Meet The Team
Aisling Hearns - Therapy Coordinator
My name is Aisling Hearns and I am a psychotherapist and therapy coordinator in Spirasi. I have worked in Spirasi for over seven years. Originally from Wicklow in Ireland, I have spent the last couple of decades studying and working in the area of mental health. I have an undergraduate degree in Psychology, masters degrees in Addiction Studies, Cognitive Science, and Psychotherapy, and I am currently in the final stages of a doctorate in Psychology. I am a mother of one and share my home with two very large dogs. I enjoy walking in the Wicklow hills or taking in the sea air on the beach near my home.
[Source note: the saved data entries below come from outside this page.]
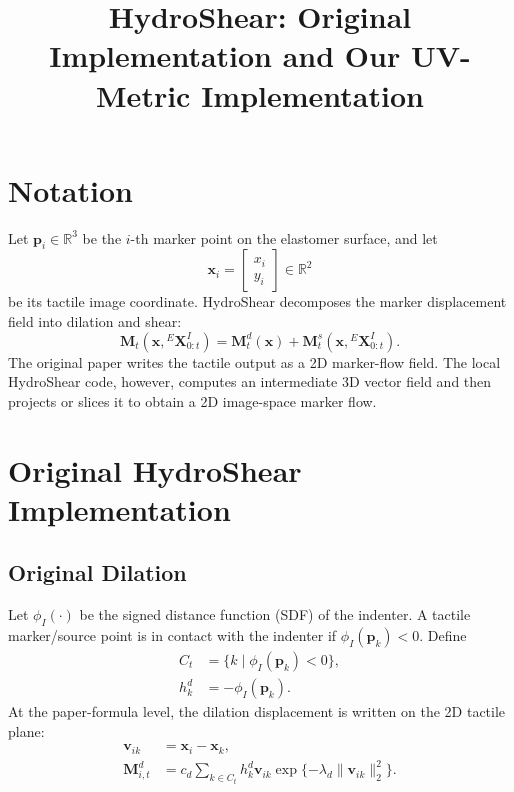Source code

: \documentclass[11pt]{article}
\title{HydroShear: Original Implementation and Our UV-Metric Implementation}
\author{}
\date{}
\newcommand{\R}{\mathbb{R}}
\begin{document}
\maketitle

\section{Notation}

Let $\mathbf{p}_i \in \R^3$ be the $i$-th marker point on the elastomer
surface, and let
\begin{equation}
    \mathbf{x}_i =
    \begin{bmatrix}
        x_i \\
        y_i
    \end{bmatrix}
    \in \R^2
\end{equation}
be its tactile image coordinate. HydroShear decomposes the marker displacement
field into dilation and shear:
\begin{equation}
    \mathbf{M}_t(\mathbf{x},{}^E\mathbf{X}^I_{0:t})
    =
    \mathbf{M}^d_t(\mathbf{x})
    +
    \mathbf{M}^s_t(\mathbf{x},{}^E\mathbf{X}^I_{0:t}).
    \label{eq:field-decomposition}
\end{equation}
The original paper writes the tactile output as a 2D marker-flow field. The
local HydroShear code, however, computes an intermediate 3D vector field and
then projects or slices it to obtain a 2D image-space marker flow.

\section{Original HydroShear Implementation}

\subsection{Original Dilation}

Let $\phi_I(\cdot)$ be the signed distance function (SDF) of the indenter.
A tactile marker/source point is in contact with the indenter if
$\phi_I(\mathbf{p}_k)<0$. Define
\begin{align}
    C_t
    &=
    \{k \mid \phi_I(\mathbf{p}_k)<0\}, \\
    h^d_k
    &=
    -\phi_I(\mathbf{p}_k).
\end{align}
At the paper-formula level, the dilation displacement is written on the 2D
tactile plane:
\begin{align}
    \mathbf{v}_{ik}
    &=
    \mathbf{x}_i-\mathbf{x}_k, \\
    \mathbf{M}^{d}_{i,t}
    &=
    c_d
    \sum_{k\in C_t}
    h^d_k
    \mathbf{v}_{ik}
    \exp\{-\lambda_d\|\mathbf{v}_{ik}\|_2^2\}.
    \label{eq:original-paper-dilation}
\end{align}
\end{document}
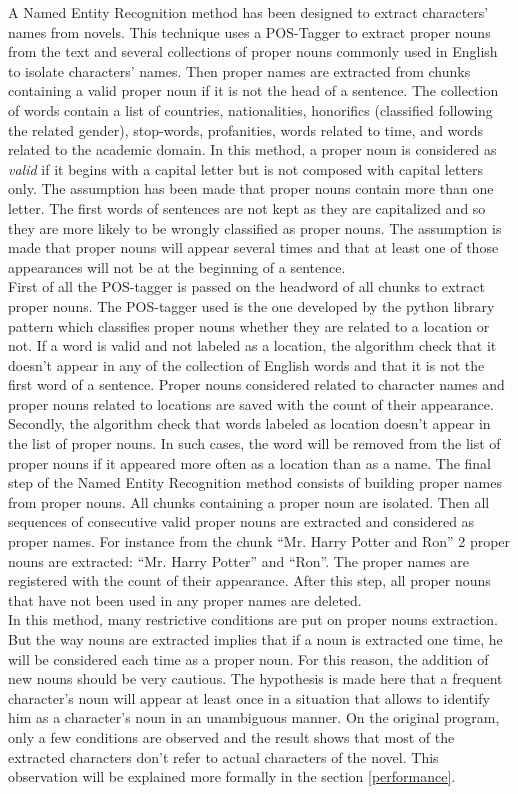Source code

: \documentclass[a4paper, 12pt]{report}
\begin{document}
A Named Entity Recognition method has been designed to extract characters' names from novels.
This technique uses a POS-Tagger to extract proper nouns from the text and several collections of proper nouns commonly used in English to isolate characters' names.
Then proper names are extracted from chunks containing a valid proper noun if it is not the head of a sentence.
The collection of words contain a list of countries, nationalities, honorifics (classified following the related gender), stop-words, profanities,
words related to time, and words related to the academic domain.
In this method, a proper noun is considered as \textit{valid} if it begins with a capital letter but is not composed with capital letters only.
The assumption has been made that proper nouns contain more than one letter.
The first words of sentences are not kept as they are capitalized and so they are more likely to be wrongly classified as proper nouns.
The assumption is made that proper nouns will appear several times and that at least one of those appearances will not be at the beginning of a sentence.\\

First of all the POS-tagger is passed on the headword of all chunks to extract proper nouns.
The POS-tagger used is the one developed by the python library pattern which classifies proper nouns whether they are related to a location or not.
If a word is valid and not labeled as a location, the algorithm check that it doesn't appear in any of the collection of English words and that
it is not the first word of a sentence. Proper nouns considered related to character names and proper nouns related to locations are saved with the count of their appearance.
Secondly, the algorithm check that words labeled as location doesn't appear in the list of proper nouns.
In such cases, the word will be removed from the list of proper nouns if it appeared more often as a location than as a name.
The final step of the Named Entity Recognition method consists of building proper names from proper nouns.
All chunks containing a proper noun are isolated.
Then all sequences of consecutive valid proper nouns are extracted and considered as proper names.
For instance from the chunk ``Mr. Harry Potter and Ron'' 2 proper nouns are extracted: ``Mr. Harry Potter'' and ``Ron''.
The proper names are registered with the count of their appearance. After this step, all proper nouns that have not been used in any proper names are deleted.\\

In this method, many restrictive conditions are put on proper nouns extraction.
But the way nouns are extracted implies that if a noun is extracted one time, he will be considered each time as a proper noun.
For this reason, the addition of new nouns should be very cautious.
The hypothesis is made here that a frequent character's noun will appear at least once in a situation that allows to identify him as a character's noun in an unambiguous manner.
On the original program, only a few conditions are observed and the result shows that most of the extracted characters don't refer to actual characters of the novel.
This observation will be explained more formally in the section \ref{performance}.
\end{document}
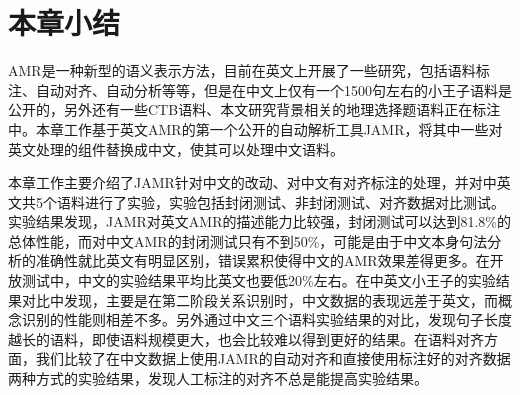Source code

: \documentclass[master, winfont]{njuthesis}
\begin{document}
\begin{center}
\begin{table}[!htbp]
\caption{\label{align_exp} 中文AMR人工对齐数据的影响}
\end{table}
\end{center}

\section{本章小结}
AMR是一种新型的语义表示方法，目前在英文上开展了一些研究，包括语料标注、自动对齐、自动分析等等，但是在中文上仅有一个1500句左右的小王子语料是公开的，另外还有一些CTB语料、本文研究背景相关的地理选择题语料正在标注中。本章工作基于英文AMR的第一个公开的自动解析工具JAMR，将其中一些对英文处理的组件替换成中文，使其可以处理中文语料。

本章工作主要介绍了JAMR针对中文的改动、对中文有对齐标注的处理，并对中英文共5个语料进行了实验，实验包括封闭测试、非封闭测试、对齐数据对比测试。实验结果发现，JAMR对英文AMR的描述能力比较强，封闭测试可以达到81.8\%的总体性能，而对中文AMR的封闭测试只有不到50\%，可能是由于中文本身句法分析的准确性就比英文有明显区别，错误累积使得中文的AMR效果差得更多。在开放测试中，中文的实验结果平均比英文也要低20\%左右。在中英文小王子的实验结果对比中发现，主要是在第二阶段关系识别时，中文数据的表现远差于英文，而概念识别的性能则相差不多。另外通过中文三个语料实验结果的对比，发现句子长度越长的语料，即使语料规模更大，也会比较难以得到更好的结果。在语料对齐方面，我们比较了在中文数据上使用JAMR的自动对齐和直接使用标注好的对齐数据两种方式的实验结果，发现人工标注的对齐不总是能提高实验结果。
\end{document}
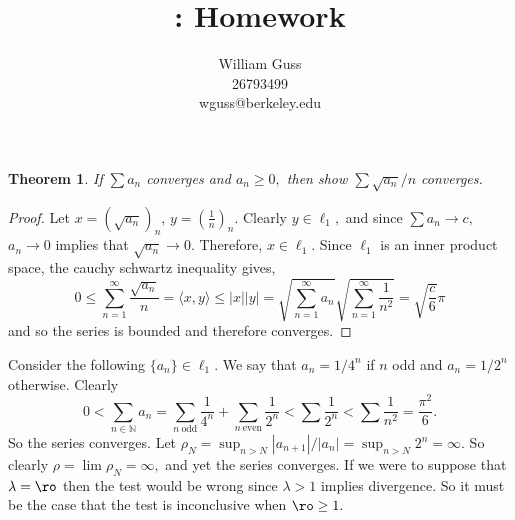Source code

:\documentclass[letter]{article}
\title{\bCLASS: Homework \bHWN}
\author{William Guss\\26793499\\wguss@berkeley.edu}
\newtheorem{theorem}{Theorem}
\newenvironment{menumerate}{%
  \edef\backupindent{\the\parindent}%
  \enumerate%
  \setlength{\parindent}{\backupindent}%
}{\endenumerate}
\begin{document}
\maketitle
\thispagestyle{empty}

	\begin{menumerate}
		\setcounter{enumi}{58}
		\item %

		\begin{theorem}
			If $\sum a_n$ converges and $a_n \geq 0,$ then show $\sum \sqrt{a_n}/n$ converges.
		\end{theorem}

		\begin{proof}
			Let $x = (\sqrt{a_n})_n$, $y = \left(\frac{1}{n}\right)_n$. Clearly $y \in \ell_1,$ and since $\sum a_n \to c,$ $a_n \to 0$ implies that $\sqrt{a_n} \to 0.$ Therefore, $x \in \ell_1.$ Since $\ell_1$ is an inner product space, the cauchy schwartz inequality gives, 
			$$0 \leq \sum_{n=1}^\infty \frac{\sqrt{a_n}}{n} = \langle x,y \rangle \leq |x||y| = \sqrt{\sum_{n=1}^\infty a_n} \sqrt{\sum_{n=1}^\infty \frac{1}{n^2}} = \sqrt{\frac{c}{6}}\pi$$
			and so the series is bounded and therefore converges.
		\end{proof}

		\setcounter{enumi}{60}
		\item Consider the following $\{a_n\} \in \ell_1.$ We say that $a_n = 1/4^n$ if $n$ odd and $a_n = 1/2^n$ otherwise. Clearly $$0 < \sum_{n\in\mathbb{N}}a_n = \sum_{n\ \text{odd}} \frac{1}{4^n} + \sum_{n\ \text{even}} \frac{1}{2^n} < \sum \frac{1}{2^n} < \sum \frac{1}{n^2} = \frac{\pi^2}{6}.$$ So the series converges. Let $\rho_N = \sup_{n>N} |a_{n+1}|/|a_n| = \sup_{n>N} 2^n = \infty$. So clearly $\rho = \lim \rho_N = \infty,$ and yet the series converges. If we were to suppose that $\lambda = \ro$ then the test would be wrong since $\lambda > 1$ implies divergence. So it must be the case that the test is inconclusive when $\ro \geq 1.$
		\item %
		\item %

		\setcounter{enumi}{66}
		\item %
		\item %
		\item %
		\item %
	\end{menumerate}
\end{document}
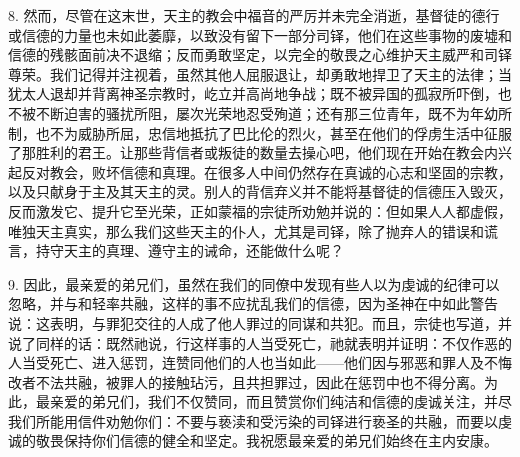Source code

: 8. 然而，尽管在这末世，天主的教会中福音的严厉并未完全消逝，基督徒的德行或信德的力量也未如此萎靡，以致没有留下一部分司铎，他们在这些事物的废墟和信德的残骸面前决不退缩；反而勇敢坚定，以完全的敬畏之心维护天主威严和司铎尊荣。我们记得并注视着，虽然其他人屈服退让，却勇敢地捍卫了天主的法律；当犹太人退却并背离神圣宗教时，屹立并高尚地争战；既不被异国的孤寂所吓倒，也不被不断迫害的骚扰所阻，屡次光荣地忍受殉道；还有那三位青年，既不为年幼所制，也不为威胁所屈，忠信地抵抗了巴比伦的烈火，甚至在他们的俘虏生活中征服了那胜利的君王。让那些背信者或叛徒的数量去操心吧，他们现在开始在教会内兴起反对教会，败坏信德和真理。在很多人中间仍然存在真诚的心志和坚固的宗教，以及只献身于主及其天主的灵。别人的背信弃义并不能将基督徒的信德压入毁灭，反而激发它、提升它至光荣，正如蒙福的宗徒所劝勉并说的：但如果人人都虚假，唯独天主真实，那么我们这些天主的仆人，尤其是司铎，除了抛弃人的错误和谎言，持守天主的真理、遵守主的诫命，还能做什么呢？\par

9. 因此，最亲爱的弟兄们，虽然在我们的同僚中发现有些人以为虔诚的纪律可以忽略，并与和轻率共融，这样的事不应扰乱我们的信德，因为圣神在中如此警告说：这表明，与罪犯交往的人成了他人罪过的同谋和共犯。而且，宗徒也写道，并说了同样的话：既然祂说，行这样事的人当受死亡，祂就表明并证明：不仅作恶的人当受死亡、进入惩罚，连赞同他们的人也当如此——他们因与邪恶和罪人及不悔改者不法共融，被罪人的接触玷污，且共担罪过，因此在惩罚中也不得分离。为此，最亲爱的弟兄们，我们不仅赞同，而且赞赏你们纯洁和信德的虔诚关注，并尽我们所能用信件劝勉你们：不要与亵渎和受污染的司铎进行亵圣的共融，而要以虔诚的敬畏保持你们信德的健全和坚定。我祝愿最亲爱的弟兄们始终在主内安康。\par



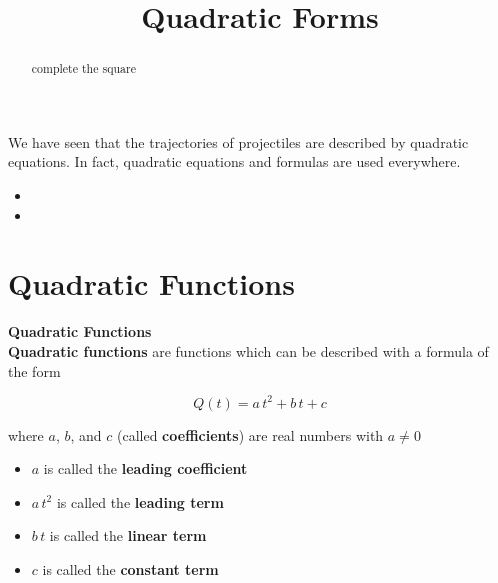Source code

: \documentclass{ximera}
\title{Quadratic Forms}
\begin{document}
\begin{abstract}
complete the square
\end{abstract}
\maketitle



We have seen that the trajectories of projectiles are described by quadratic equations.  In fact, quadratic equations and formulas are used everywhere.


\begin{itemize}
\item {}
\item {}
\end{itemize}







\section{Quadratic Functions}


\begin{definition} \textbf{\textcolor{green!50!black}{Quadratic Functions}} \\
\textbf{Quadratic functions} are functions which can be described with a formula of the form

\[  Q(t) = a \, t^2 + b \, t + c  \]

where $a$, $b$, and $c$ (called \textbf{coefficients}) are real numbers with $a \ne 0$



\begin{itemize}
\item $a$ is called the \textbf{leading coefficient} 
\item $a \, t^2$ is called the \textbf{leading term} 
\item $b \, t$ is called the \textbf{linear term} 
\item $c$ is called the \textbf{constant term} 
\end{itemize}

\end{definition}
\end{document}
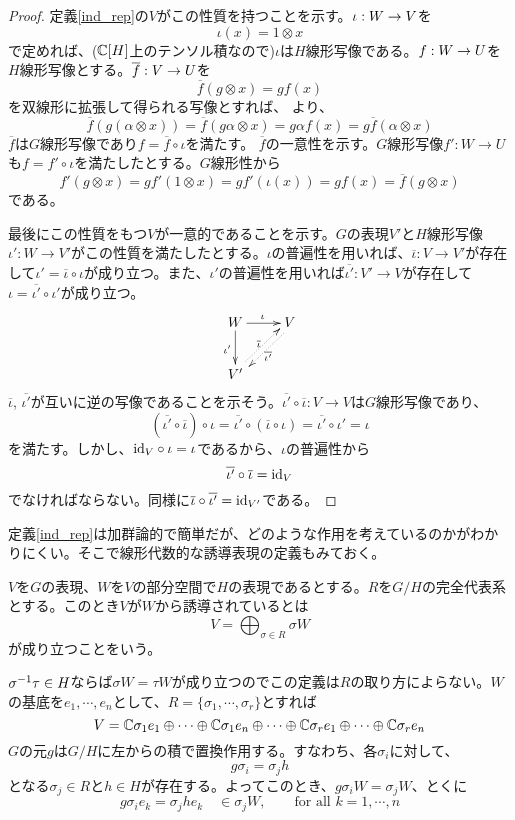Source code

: \documentclass{ltjsarticle}
\begin{document}
\begin{proof}
  定義\ref{ind_rep}の$V$がこの性質を持つことを示す。$\iota:W\rightarrow V$を
  \[
  \iota(x)=1\otimes x  
  \]
  で定めれば、($\mathbb{C}[H]$上のテンソル積なので)$\iota$は$H$線形写像である。$f:W\rightarrow U$を$H$線形写像とする。$\overline{f}:V\rightarrow U$を
  \[
  \overline{f}(g\otimes x)=gf(x)
  \]
  を双線形に拡張して得られる写像とすれば、
  より、
  \[
  \overline{f}(g(\alpha\otimes x))=\overline{f}(g\alpha\otimes x)=g\alpha f(x)  =g\overline{f}(\alpha\otimes x)
  \]
  $\overline{f}$は$G$線形写像であり$f=\overline{f}\circ \iota$を満たす。 $\overline{f}$の一意性を示す。$G$線形写像$f':W\rightarrow U$も$f=f'\circ \iota$を満たしたとする。$G$線形性から
  \[
  f'(g\otimes x)=gf'(1\otimes x)=gf'(\iota(x))=gf(x)=\overline{f}(g\otimes x)  
  \]
  である。

  最後にこの性質をもつ$V$が一意的であることを示す。$G$の表現$V'$と$H$線形写像$\iota':W\rightarrow V'$がこの性質を満たしたとする。$\iota$の普遍性を用いれば、$\overline{\iota}:V\rightarrow V'$が存在して$\iota'=\overline{\iota}\circ\iota$が成り立つ。また、$\iota'$の普遍性を用いれば$\overline{\iota'}:V'\rightarrow V$が存在して$\iota=\overline{\iota'}\circ \iota'$が成り立つ。
\[
\xymatrix{
  W \ar[r]^{\iota} \ar[d]_{\iota'}& 
  V \ar@<0.5ex>@{.>}[ld]_{\overline{\iota}} \\
  V' \ar@<0.5ex>@{.>}[ru]_{\overline{\iota'}}
  }
\]
  $\overline{\iota}$, $\overline{\iota'}$が互いに逆の写像であることを示そう。$\overline{\iota'}\circ\overline{\iota}:V\rightarrow V$は$G$線形写像であり、
  \[
  (\overline{\iota'}\circ\overline{\iota})\circ\iota=
  \overline{\iota'}\circ(\overline{\iota}\circ\iota)=
  \overline{\iota'}\circ \iota'=\iota
  \]
  を満たす。しかし、$\text{id}_{V}\circ \iota=\iota$であるから、$\iota$の普遍性から
  \[
  \overline{\iota'}\circ\overline{\iota}=\text{id}_{V}
  \]
  でなければならない。同様に$\overline{\iota}\circ\overline{\iota'}=\text{id}_{V'}$である。
\end{proof}

定義\ref{ind_rep}は加群論的で簡単だが、どのような作用を考えているのかがわかりにくい。そこで線形代数的な誘導表現の定義もみておく。

\begin{defin}\label{ind_rep_2}
  $V$を$G$の表現、$W$を$V$の部分空間で$H$の表現であるとする。$R$を$G/H$の完全代表系とする。このとき$V$が$W$から誘導されているとは
  \[
  V=\bigoplus_{\sigma\in R}\sigma W  
  \]
  が成り立つことをいう。
\end{defin}

$\sigma^{-1}\tau\in H$ならば$\sigma W=\tau W$が成り立つのでこの定義は$R$の取り方によらない。$W$の基底を$e_1,\cdots,e_n$として、$R=\{\sigma_1,\cdots,\sigma_r\}$とすれば
\[
V=
\mathbb{C}\sigma_1 e_1\oplus\cdots\oplus\mathbb{C}\sigma_1 e_n
\oplus\cdots\oplus
\mathbb{C}\sigma_r e_1\oplus\cdots\oplus\mathbb{C}\sigma_r e_n
\]
$G$の元$g$は$G/H$に左からの積で置換作用する。すなわち、各$\sigma_i$に対して、
\[
g\sigma_i=\sigma_j h  
\]
となる$\sigma_j\in R$と$h\in H$が存在する。よってこのとき、$g\sigma_iW=\sigma_jW$、とくに
\begin{equation}\label{ind_action}
  g\sigma_ie_k=\sigma_j he_k  \quad\in\sigma_jW,\qquad \text{for all $k=1,\cdots,n$}  
\end{equation}
\end{document}
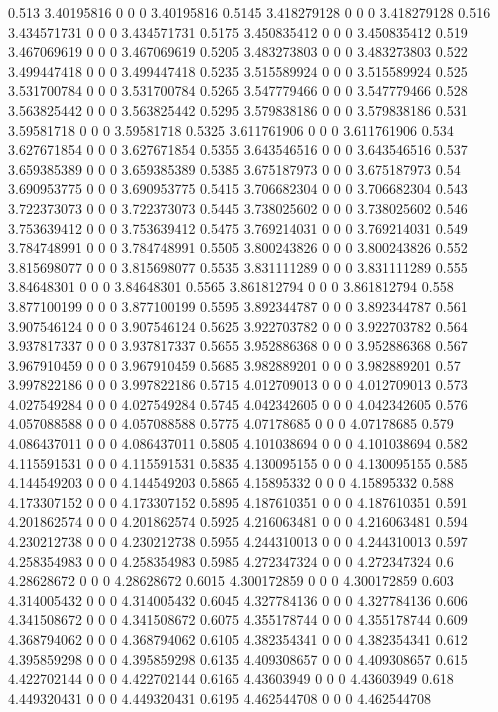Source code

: {0.513 3.40195816 0 0 0 3.40195816
0.5145 3.418279128 0 0 0 3.418279128
0.516 3.434571731 0 0 0 3.434571731
0.5175 3.450835412 0 0 0 3.450835412
0.519 3.467069619 0 0 0 3.467069619
0.5205 3.483273803 0 0 0 3.483273803
0.522 3.499447418 0 0 0 3.499447418
0.5235 3.515589924 0 0 0 3.515589924
0.525 3.531700784 0 0 0 3.531700784
0.5265 3.547779466 0 0 0 3.547779466
0.528 3.563825442 0 0 0 3.563825442
0.5295 3.579838186 0 0 0 3.579838186
0.531 3.59581718 0 0 0 3.59581718
0.5325 3.611761906 0 0 0 3.611761906
0.534 3.627671854 0 0 0 3.627671854
0.5355 3.643546516 0 0 0 3.643546516
0.537 3.659385389 0 0 0 3.659385389
0.5385 3.675187973 0 0 0 3.675187973
0.54 3.690953775 0 0 0 3.690953775
0.5415 3.706682304 0 0 0 3.706682304
0.543 3.722373073 0 0 0 3.722373073
0.5445 3.738025602 0 0 0 3.738025602
0.546 3.753639412 0 0 0 3.753639412
0.5475 3.769214031 0 0 0 3.769214031
0.549 3.784748991 0 0 0 3.784748991
0.5505 3.800243826 0 0 0 3.800243826
0.552 3.815698077 0 0 0 3.815698077
0.5535 3.831111289 0 0 0 3.831111289
0.555 3.84648301 0 0 0 3.84648301
0.5565 3.861812794 0 0 0 3.861812794
0.558 3.877100199 0 0 0 3.877100199
0.5595 3.892344787 0 0 0 3.892344787
0.561 3.907546124 0 0 0 3.907546124
0.5625 3.922703782 0 0 0 3.922703782
0.564 3.937817337 0 0 0 3.937817337
0.5655 3.952886368 0 0 0 3.952886368
0.567 3.967910459 0 0 0 3.967910459
0.5685 3.982889201 0 0 0 3.982889201
0.57 3.997822186 0 0 0 3.997822186
0.5715 4.012709013 0 0 0 4.012709013
0.573 4.027549284 0 0 0 4.027549284
0.5745 4.042342605 0 0 0 4.042342605
0.576 4.057088588 0 0 0 4.057088588
0.5775 4.07178685 0 0 0 4.07178685
0.579 4.086437011 0 0 0 4.086437011
0.5805 4.101038694 0 0 0 4.101038694
0.582 4.115591531 0 0 0 4.115591531
0.5835 4.130095155 0 0 0 4.130095155
0.585 4.144549203 0 0 0 4.144549203
0.5865 4.15895332 0 0 0 4.15895332
0.588 4.173307152 0 0 0 4.173307152
0.5895 4.187610351 0 0 0 4.187610351
0.591 4.201862574 0 0 0 4.201862574
0.5925 4.216063481 0 0 0 4.216063481
0.594 4.230212738 0 0 0 4.230212738
0.5955 4.244310013 0 0 0 4.244310013
0.597 4.258354983 0 0 0 4.258354983
0.5985 4.272347324 0 0 0 4.272347324
0.6 4.28628672 0 0 0 4.28628672
0.6015 4.300172859 0 0 0 4.300172859
0.603 4.314005432 0 0 0 4.314005432
0.6045 4.327784136 0 0 0 4.327784136
0.606 4.341508672 0 0 0 4.341508672
0.6075 4.355178744 0 0 0 4.355178744
0.609 4.368794062 0 0 0 4.368794062
0.6105 4.382354341 0 0 0 4.382354341
0.612 4.395859298 0 0 0 4.395859298
0.6135 4.409308657 0 0 0 4.409308657
0.615 4.422702144 0 0 0 4.422702144
0.6165 4.43603949 0 0 0 4.43603949
0.618 4.449320431 0 0 0 4.449320431
0.6195 4.462544708 0 0 0 4.462544708
}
I rescued a Tarantula a few years ago. She has lived with us ever since and her name is Aragog. We think she is at least 7 years old, but she could be older. When she first came to us, she did not look very well and was quite fearful, but now she looks healthy and beautiful and even allows me to hold her.
What attracted you to your role at Spirasi?
Being able to combine human rights with psychotherapy drew me to my role in Spirasi. Politics, human rights, and social justice were a big part of my upbringing. I grew up with stories of my great-grandfather and his involvement in the 1916 Rising, his imprisonment in Frongoch internment camp, and his work with the Irish Transport and General Workers Union. Throughout my studies, I was always drawn to the area of trauma and the complexities underlying the psychological response to traumatic events. My training in psychoanalytic psychotherapy encouraged me to approach each client as an individual with complex needs unique to them, and my work in Spirasi allows me to connect with clients at this level. In Spirasi I meet complex people who exude resilience and strength and I learn so much from working with them. Overall, my work in Spirasi allows for me to combine my passions of psychological healing and support with human rights and social justice. I absolutely love my job.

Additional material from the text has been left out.